Zuid-Azië is de zuidelijke regio van het Aziatische continent, die het schiereiland Himalaya en de Indiase plaat bedekt. Zuid-Azië heeft een oppervlakte van ongeveer 1.9 miljoen vierkante mijl. De regio bestaat uit landen als Afghanistan, Bangladesh, Bhutan, de Maldiven, Nepal, India, Sri Lanka, India en Pakistan. Zuid-Azië is sinds de prehistorie onder invloed van verschillende culturen geweest die een directe en indirecte invloed hebben gehad op de huidige culturen in de regio. Primaire culturen in de regio zijn onder meer het hindoeïsme, het boeddhisme, het jainisme, de islam en het sikhisme. Deze culturen zijn zeer divers met betrekking tot sociale, politieke, economische en religieuze praktijken.

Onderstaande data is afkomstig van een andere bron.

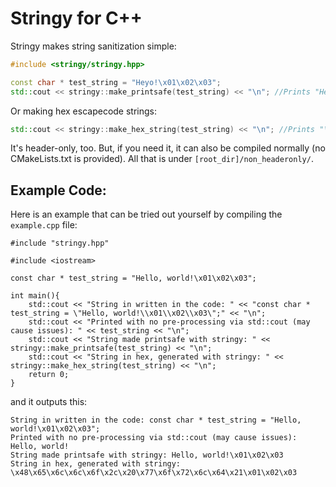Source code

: # Stringy for C++

Stringy makes string sanitization simple:

```C++
#include <stringy/stringy.hpp>

const char * test_string = "Heyo!\x01\x02\x03";
std::cout << stringy::make_printsafe(test_string) << "\n"; //Prints "Heyo!\x01\x02\x03"
```

Or making hex escapecode strings:

```C++
std::cout << stringy::make_hex_string(test_string) << "\n"; //Prints "\x48\x65\x79\x6f\x21\x01\x02\x03"
```

It's header-only, too. But, if you need it, it can also be compiled normally (no CMakeLists.txt is provided). All that is under `[root_dir]/non_headeronly/`.

## Example Code:

Here is an example that can be tried out yourself by compiling the `example.cpp` file:

```
#include "stringy.hpp"

#include <iostream>

const char * test_string = "Hello, world!\x01\x02\x03";

int main(){
    std::cout << "String in written in the code: " << "const char * test_string = \"Hello, world!\\x01\\x02\\x03\";" << "\n";
    std::cout << "Printed with no pre-processing via std::cout (may cause issues): " << test_string << "\n";
    std::cout << "String made printsafe with stringy: " << stringy::make_printsafe(test_string) << "\n";
    std::cout << "String in hex, generated with stringy: " << stringy::make_hex_string(test_string) << "\n";
    return 0;
}
```

and it outputs this:

```
String in written in the code: const char * test_string = "Hello, world!\x01\x02\x03";
Printed with no pre-processing via std::cout (may cause issues): Hello, world!
String made printsafe with stringy: Hello, world!\x01\x02\x03
String in hex, generated with stringy: \x48\x65\x6c\x6c\x6f\x2c\x20\x77\x6f\x72\x6c\x64\x21\x01\x02\x03
```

Tijdlijn van Zuid-Aziatische geschiedenis
Madrasian Culture 2,500,000BC
De Madrasiaanse cultuur vond plaats tijdens de Neder-Paleolithische periode rond 2,500,000BC. De cultuur is geïdentificeerd als een van de vroegste afdelingen in het tijdperk van de steentijd, gekenmerkt door gereedschappen zoals vlokkengereedschappen, microlieten, hakmessen en tweezijdige handassen. De gereedschappen waren voornamelijk gemaakt van kwartsiet. Een van de Madrasiaanse sites is Attirampakkam, die in de buurt van de stad Chennai (vroeger Madras) ligt.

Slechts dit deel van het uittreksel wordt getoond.